Plain-text document sources:

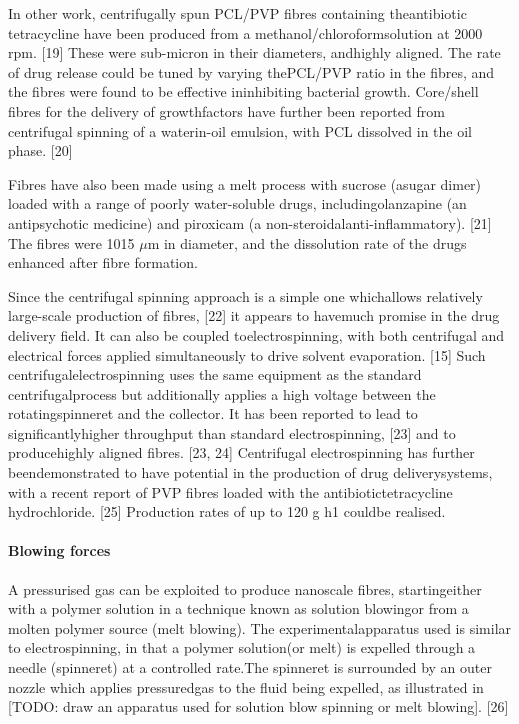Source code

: \documentclass[5p,,preprint,12pt,twocolumn]{elsarticle}
\begin{document}
In other work, centrifugally spun PCL/PVP fibres containing theantibiotic tetracycline have been produced from a methanol/chloroformsolution at 2000 rpm. [19] These were sub-micron in their diameters, andhighly aligned. The rate of drug release could be tuned by varying thePCL/PVP ratio in the fibres, and the fibres were found to be effective ininhibiting bacterial growth. Core/shell fibres for the delivery of growthfactors have further been reported from centrifugal spinning of a waterin-oil emulsion, with PCL dissolved in the oil phase. [20]

Fibres have also been made using a melt process with sucrose (asugar dimer) loaded with a range of poorly water-soluble drugs, includingolanzapine (an antipsychotic medicine) and piroxicam (a non-steroidalanti-inflammatory). [21] The fibres were 10{\textendash}15 \ensuremath{\mu }m in diameter, and the dissolution rate of the drugs enhanced after fibre formation.

Since the centrifugal spinning approach is a simple one whichallows relatively large-scale production of fibres, [22] it appears to havemuch promise in the drug delivery field. It can also be coupled toelectrospinning, with both centrifugal and electrical forces applied simultaneously to drive solvent evaporation. [15] Such centrifugalelectrospinning uses the same equipment as the standard centrifugalprocess but additionally applies a high voltage between the rotatingspinneret and the collector. It has been reported to lead to significantlyhigher throughput than standard electrospinning, [23] and to producehighly aligned fibres. [23, 24] Centrifugal electrospinning has further beendemonstrated to have potential in the production of drug deliverysystems, with a recent report of PVP fibres loaded with the antibiotictetracycline hydrochloride. [25] Production rates of up to 120 g h{\textendash}1 couldbe realised.



\paragraph{Blowing forces}A pressurised gas can be exploited to produce nanoscale fibres, startingeither with a polymer solution in a technique known as solution blowingor from a molten polymer source (melt blowing). The experimentalapparatus used is similar to electrospinning, in that a polymer solution(or melt) is expelled through a needle (spinneret) at a controlled rate.The spinneret is surrounded by an outer nozzle which applies pressuredgas to the fluid being expelled, as illustrated in [TODO: draw an apparatus used for solution blow spinning or melt blowing]. [26]
\end{document}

● WHAT YOU WILL DO:
For each line above that includes the word "were", make a copy of that line.

● RESULT BELOW:
In other work, centrifugally spun PCL/PVP fibres containing theantibiotic tetracycline have been produced from a methanol/chloroformsolution at 2000 rpm. [19] These were sub-micron in their diameters, andhighly aligned. The rate of drug release could be tuned by varying thePCL/PVP ratio in the fibres, and the fibres were found to be effective ininhibiting bacterial growth. Core/shell fibres for the delivery of growthfactors have further been reported from centrifugal spinning of a waterin-oil emulsion, with PCL dissolved in the oil phase. [20]
Fibres have also been made using a melt process with sucrose (asugar dimer) loaded with a range of poorly water-soluble drugs, includingolanzapine (an antipsychotic medicine) and piroxicam (a non-steroidalanti-inflammatory). [21] The fibres were 10{\textendash}15 \ensuremath{\mu }m in diameter, and the dissolution rate of the drugs enhanced after fibre formation.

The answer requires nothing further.